Chrome has problems with touchscreens. Most of these go away if you force the touch device. The only thing that continues not to work is selecting items from a menu (see https://code.google.com/p/chromium/i...tail?id=350630)
However, the script below will help if your touchscreen doesn't always enumerate as the same xinput device. Just change maXTouch to something that uniquely identifies your touchscreen when you enter xinput list at a console prompt.
Code:
#!/bin/bash
SCREEN=`xinput list | awk '/maXTouch/ { gsub(".*id=",""); print $1 }'`
exec google-chrome-beta --touch-devices=$SCREEN
1. Run from a command prompt:
Note the name of your touchscreen (not the ID number which can change)

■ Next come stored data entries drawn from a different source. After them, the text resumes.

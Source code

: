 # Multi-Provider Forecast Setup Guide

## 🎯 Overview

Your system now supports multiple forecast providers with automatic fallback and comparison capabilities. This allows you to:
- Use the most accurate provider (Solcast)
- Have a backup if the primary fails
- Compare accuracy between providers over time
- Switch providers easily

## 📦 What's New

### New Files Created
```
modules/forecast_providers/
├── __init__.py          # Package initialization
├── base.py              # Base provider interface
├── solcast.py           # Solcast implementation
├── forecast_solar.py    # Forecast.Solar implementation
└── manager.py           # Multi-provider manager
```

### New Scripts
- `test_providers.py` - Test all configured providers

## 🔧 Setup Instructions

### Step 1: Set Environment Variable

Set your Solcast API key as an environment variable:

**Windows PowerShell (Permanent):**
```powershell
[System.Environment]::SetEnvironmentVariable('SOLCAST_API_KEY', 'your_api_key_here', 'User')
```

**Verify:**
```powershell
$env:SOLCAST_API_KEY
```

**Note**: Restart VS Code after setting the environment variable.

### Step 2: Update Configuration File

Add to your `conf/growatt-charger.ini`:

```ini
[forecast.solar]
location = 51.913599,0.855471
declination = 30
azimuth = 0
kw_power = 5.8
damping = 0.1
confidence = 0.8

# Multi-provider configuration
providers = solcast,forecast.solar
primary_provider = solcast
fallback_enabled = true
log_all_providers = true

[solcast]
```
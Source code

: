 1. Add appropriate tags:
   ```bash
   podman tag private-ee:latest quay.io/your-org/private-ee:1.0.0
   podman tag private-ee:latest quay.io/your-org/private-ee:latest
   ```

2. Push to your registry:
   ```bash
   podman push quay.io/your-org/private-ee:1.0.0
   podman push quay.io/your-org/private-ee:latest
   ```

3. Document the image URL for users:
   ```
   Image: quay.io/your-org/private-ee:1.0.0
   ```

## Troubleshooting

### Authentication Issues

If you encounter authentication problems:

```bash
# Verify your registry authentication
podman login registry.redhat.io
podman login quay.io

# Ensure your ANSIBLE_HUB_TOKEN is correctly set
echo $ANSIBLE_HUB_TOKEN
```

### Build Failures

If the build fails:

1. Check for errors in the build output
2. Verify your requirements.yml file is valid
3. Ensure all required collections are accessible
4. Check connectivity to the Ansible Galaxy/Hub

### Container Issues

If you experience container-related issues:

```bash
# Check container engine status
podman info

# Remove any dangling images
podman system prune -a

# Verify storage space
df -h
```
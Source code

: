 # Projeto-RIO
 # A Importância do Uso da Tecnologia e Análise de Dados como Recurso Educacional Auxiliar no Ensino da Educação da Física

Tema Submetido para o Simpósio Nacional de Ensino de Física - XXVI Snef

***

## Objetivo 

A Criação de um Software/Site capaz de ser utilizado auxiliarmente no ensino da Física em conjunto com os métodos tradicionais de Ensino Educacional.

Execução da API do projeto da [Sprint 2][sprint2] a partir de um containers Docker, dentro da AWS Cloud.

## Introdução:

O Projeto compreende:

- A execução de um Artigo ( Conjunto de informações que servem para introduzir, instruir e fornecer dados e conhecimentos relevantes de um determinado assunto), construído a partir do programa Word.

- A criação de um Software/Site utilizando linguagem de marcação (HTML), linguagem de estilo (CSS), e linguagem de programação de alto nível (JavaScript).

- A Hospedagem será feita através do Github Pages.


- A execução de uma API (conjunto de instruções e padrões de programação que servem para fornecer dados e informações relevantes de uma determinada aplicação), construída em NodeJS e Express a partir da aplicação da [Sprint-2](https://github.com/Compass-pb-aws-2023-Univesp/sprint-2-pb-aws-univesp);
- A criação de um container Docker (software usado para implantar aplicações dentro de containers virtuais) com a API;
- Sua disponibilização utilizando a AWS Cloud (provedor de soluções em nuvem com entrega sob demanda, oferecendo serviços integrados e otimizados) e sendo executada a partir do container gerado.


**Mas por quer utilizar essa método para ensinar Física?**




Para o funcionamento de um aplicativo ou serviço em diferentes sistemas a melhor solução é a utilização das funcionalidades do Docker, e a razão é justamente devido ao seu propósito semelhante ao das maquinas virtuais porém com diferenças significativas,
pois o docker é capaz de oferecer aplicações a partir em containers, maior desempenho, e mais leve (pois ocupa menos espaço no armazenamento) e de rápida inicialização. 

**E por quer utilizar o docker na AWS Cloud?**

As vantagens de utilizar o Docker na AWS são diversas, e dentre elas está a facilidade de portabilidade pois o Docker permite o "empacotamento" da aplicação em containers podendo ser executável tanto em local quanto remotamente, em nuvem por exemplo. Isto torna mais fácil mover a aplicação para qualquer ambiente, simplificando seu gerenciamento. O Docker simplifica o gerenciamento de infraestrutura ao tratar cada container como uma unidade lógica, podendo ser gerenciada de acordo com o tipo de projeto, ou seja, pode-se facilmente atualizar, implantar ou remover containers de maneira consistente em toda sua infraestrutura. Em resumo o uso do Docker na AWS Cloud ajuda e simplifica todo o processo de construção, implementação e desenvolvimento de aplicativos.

2. Create file /usr/local/bin/tchrome with your favorite editor and sudo (or create it somewhere on your path)
3. Paste the above in it
4. Change /maXTouch/ to whatever you figured out in step 1. For example, if your screen name is Generic Touchscreen you might use /Touchscreen/. Case counts and it needs to be unique.
5. Save File
6. Make the file executable
Code:
sudo chmod +x /usr/local/bin/tchrome
7. Optional: Edit your menu or launchers to make Chrome use the new script (depends on your launcher)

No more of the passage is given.